To say that machine learning is a big deal in the chipmaking space is understating things. The gold rush of our times, presentations related to machine learning and the hardware driving it are a major presence at this year’s Hot Chips show. And indeed, in terms of content, machine learning is the single biggest subject track at Hot Chips, with 2 full sessions (3 hours) dedicated to half a dozen presentations from some of the biggest names in the ML and AI space.
Leading things off for the first session this afternoon is Marvell. The chipmaker and IP firm has their hand in a whole lot of high-performance ML chips in one fashion or another, often via their memory controller designs. Fittingly, the company is at this year’s show to talk about why memory isĀ almost the only thing that matters for the data center – and how Marvell’s technologies can allow customers to get ahead of the curve in both memory bandwidth and memory capacity.

Why is memory important? It’s the key to everything.
Today’s processors are using SRAM to supply an immense amount of bandwidth. This goes for both the CPU and accelerator. So optimizing the use of memory is incredibly important.
There are multiple memory technologies: SRAM, HBM, DDR, and they all have a place in the data center.

Starting off with embedded SRAM. SRAM cells are not scaling up in density very quickly anymore.

So Marvell is looking to get around that and do what they can to push things along.

Marvell puts their custom dense SRAM IP in all of their leading chips. And they will be building SRAM on TSMC’s 2nm node.

And here’s the 2nm performance data. They’ve achieved groundbreaking Vmins on 2nm. All of which saves power, and looking at the bigger picture, TCO.

Marvell claims that their custom dense SRAM is 17 times the bandwidth density of off-the-shelf IP for the same process geometry. Marvell will walk the HC audience through how they’ve accomplished this.

So how do they do it? In 3 ways. Starting with just flat-out running faster than other HD cells in the industry. And, uniquely to Marvell, they are able to hold their high target frequencies even with large 1Mbit SRAM arrays.

Marvell also builds their SRAM cells wider, with larger macros achieving an even higher multiple.

And finally, they add more ports within the same area in order to add even more bandwidth. Bringing them to the 17x total.

And the proof is in the hardware. The above is Marvell’s N3P dense SRAM comparison graphs. Mavell’s macros are overachieving, according to the company.

Moving on to custom HBM. Marvell has been working on this for years, and has relationships with all 3 of the major HBM providers.

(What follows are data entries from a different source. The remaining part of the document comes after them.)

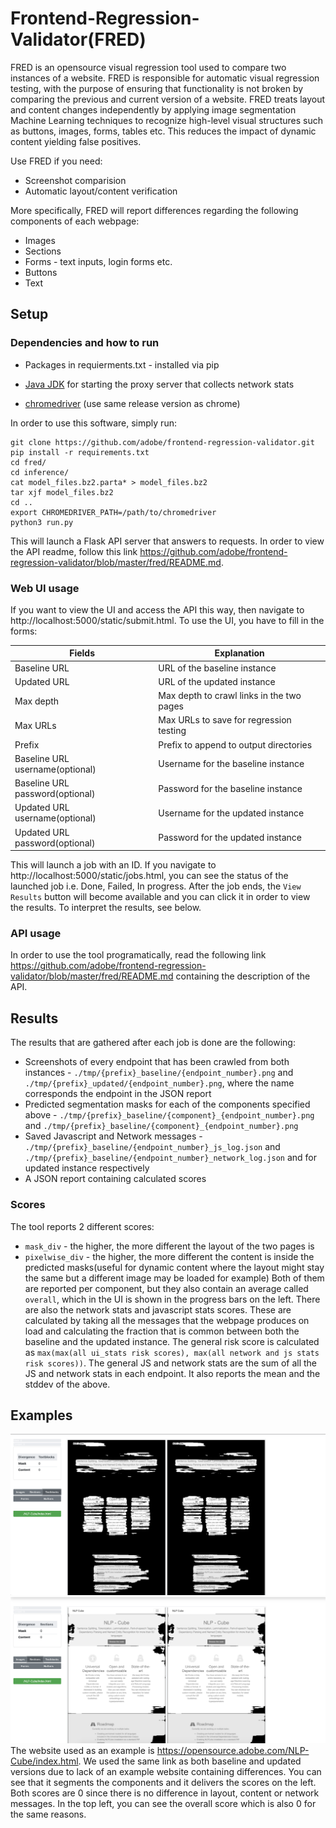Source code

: # Frontend-Regression-Validator(FRED)

FRED is an opensource visual regression tool used to compare two instances of a website. FRED is responsible for automatic visual regression testing, with the purpose of ensuring that functionality is not broken by comparing the previous and current version of a website. 
FRED treats layout and content changes independently by applying image segmentation Machine Learning techniques to recognize high-level visual structures such as buttons, images, forms, tables etc. This reduces the impact of dynamic content yielding false positives.

Use FRED if you need:
* Screenshot comparision
* Automatic layout/content verification

More specifically, FRED will report differences regarding the following components of each webpage:
* Images
* Sections
* Forms - text inputs, login forms etc.
* Buttons
* Text

## Setup

### Dependencies and how to run
* Packages in requierments.txt - installed via pip

* [Java JDK](https://www.oracle.com/technetwork/java/javase/downloads/) for starting the proxy server that collects network stats

* [chromedriver](https://chromedriver.chromium.org) (use same release version as chrome)

In order to use this software, simply run:
```
git clone https://github.com/adobe/frontend-regression-validator.git
pip install -r requirements.txt
cd fred/
cd inference/
cat model_files.bz2.parta* > model_files.bz2
tar xjf model_files.bz2
cd ..
export CHROMEDRIVER_PATH=/path/to/chromedriver
python3 run.py
```
This will launch a Flask API server that answers to requests. In order to view the API readme, follow this link https://github.com/adobe/frontend-regression-validator/blob/master/fred/README.md.

### Web UI usage
If you want to view the UI and access the API this way, then navigate to http://localhost:5000/static/submit.html. To use the UI, you have to fill in the forms:

| Fields                          | Explanation                               |
| ------------------------------- | ----------------------------------------- |
| Baseline URL                    | URL of the baseline instance              |
| Updated URL                     | URL of the updated instance               |
| Max depth                       | Max depth to crawl links in the two pages |
| Max URLs                        | Max URLs to save for regression testing   |
| Prefix                          | Prefix to append to output directories    |
| Baseline URL username(optional) | Username for the baseline instance        |
| Baseline URL password(optional) | Password for the baseline instance        |
| Updated URL username(optional)  | Username for the updated instance         |
| Updated URL password(optional)  | Password for the updated instance         |

This will launch a job with an ID. If you navigate to http://localhost:5000/static/jobs.html, you can see the status of the launched job i.e. Done, Failed, In progress. After the job ends, the `View Results` button will become available and you can click it in order to view the results. To interpret the results, see below.

### API usage
In order to use the tool programatically, read the following link https://github.com/adobe/frontend-regression-validator/blob/master/fred/README.md containing the description of the API.

## Results
The results that are gathered after each job is done are the following:
* Screenshots of every endpoint that has been crawled from both instances - `./tmp/{prefix}_baseline/{endpoint_number}.png` and `./tmp/{prefix}_updated/{endpoint_number}.png`, where the name corresponds the endpoint in the JSON report
* Predicted segmentation masks for each of the components specified above - `./tmp/{prefix}_baseline/{component}_{endpoint_number}.png` and `./tmp/{prefix}_baseline/{component}_{endpoint_number}.png`
* Saved Javascript and Network messages - `./tmp/{prefix}_baseline/{endpoint_number}_js_log.json` and `./tmp/{prefix}_baseline/{endpoint_number}_network_log.json` and for updated instance respectively
* A JSON report containing calculated scores

### Scores
The tool reports 2 different scores:
* `mask_div` - the higher, the more different the layout of the two pages is
* `pixelwise_div` - the higher, the more different the content is inside the predicted masks(useful for dynamic content where the layout might stay the same but a different image may be loaded for example)
Both of them are reported per component, but they also contain an average called `overall`, which in the UI is shown in the progress bars on the left.
There are also the network stats and javascript stats scores. These are calculated by taking all the messages that the webpage produces on load and calculating the fraction that is common between both the baseline and the updated instance.
The general risk score is calculated as `max(max(all ui_stats risk scores), max(all network and js stats risk scores))`. The general JS and network stats are the sum of all the JS and network stats in each endpoint. It also reports the mean and the stddev of the above.

## Examples
![Text](examples/images/textblocks_example.png)
![Sections](examples/images/sections_example.png)
The website used as an example is https://opensource.adobe.com/NLP-Cube/index.html. We used the same link as both baseline and updated versions due to lack of an example website containing differences. You can see that it segments the components and it delivers the scores on the left. Both scores are 0 since there is no difference in layout, content or network messages. In the top left, you can see the overall score which is also 0 for the same reasons.
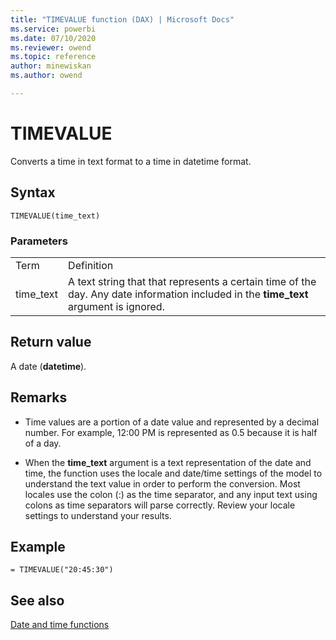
 ```yaml
---
title: "TIMEVALUE function (DAX) | Microsoft Docs"
ms.service: powerbi 
ms.date: 07/10/2020
ms.reviewer: owend
ms.topic: reference
author: minewiskan
ms.author: owend

---
```

# TIMEVALUE

Converts a time in text format to a time in datetime format.  
  
## Syntax  
  
```dax
TIMEVALUE(time_text)  
```
  
### Parameters  
  
|||  
|-|-|  
|Term|Definition|  
|time_text|A text string that that represents a certain time of the day. Any date information included in the **time_text** argument is ignored.|  
  
## Return value

A date (**datetime**).  
  
## Remarks

- Time values are a portion of a date value and represented by a decimal number. For example, 12:00 PM is represented as 0.5 because it is half of a day.  
  
- When the **time_text** argument is a text representation of the date and time, the function uses the locale and date/time settings of the model to understand the text value in order to perform the conversion. Most locales use the colon (:) as the time separator, and any input text using colons as time separators will parse correctly. Review your locale settings to understand your results.  
  
## Example  
  
```dax
= TIMEVALUE("20:45:30")  
```
  
## See also

[Date and time functions](date-and-time-functions-dax.md)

What does a custom HBM look like? A stack of DRAM dies layered over a custom base die. Marvell takes standard DRAM dies with their custom base die optimized for accelerators it’s paired with.

Why go through all the trouble? HBM interfaces take up a lot of on-chip area. It eats into compute area. Instead, Marvell uses die-to-die IP everywhere they can. Which cuts down on the amount of on-chip area used. And, according to the company, they can use much less power in the process.
Marvell can always leverage some of the spare area on the custom HBM stacks for additional functionality.

And here Marvell further illustrates the difference between standard HBM PHYs and their custom designs. Moving much of the hardware off the compute chip and to the HBM base die.

As a result of those changes, Marvell sees a major reduction in the interface area, while interface power is reduced significantly.

Marvell uses their own die-to-die IP. They had the first 32Gbps D2D IP a few years ago.
Eye plot on the right: Marvell can’t get it to fail in the lab. Their extrapolation is that the BER is less than 1E-30.

Moving on to high capacity memory. i.e. DDR memory. (HBM is fast; it isn’t very large). This makes it very important for AI systems and large models.

Marvell is building their own high capacity memory expansion devices. They even build processors into their memory expansion devices.

Here’s a block diagram of a Structera A near-memory accelerator. Everything you could want, ranging from encryption and compression to Arm Neoverse v2 CPU cores. There is an embedded hardware security macro to keep memory secure in the datacenter.

Marvell says their tech can significantly improve latency and bandwidth within a system.

Using a memory expander device can cut down significantly on latency by avoiding going through the CPU and any PCIe switches.

In summary: dense SRAM, custom HBM, and optimized DDR memory work together to offer improved memory bandwidth and latencies at every level of the memory hierarchy.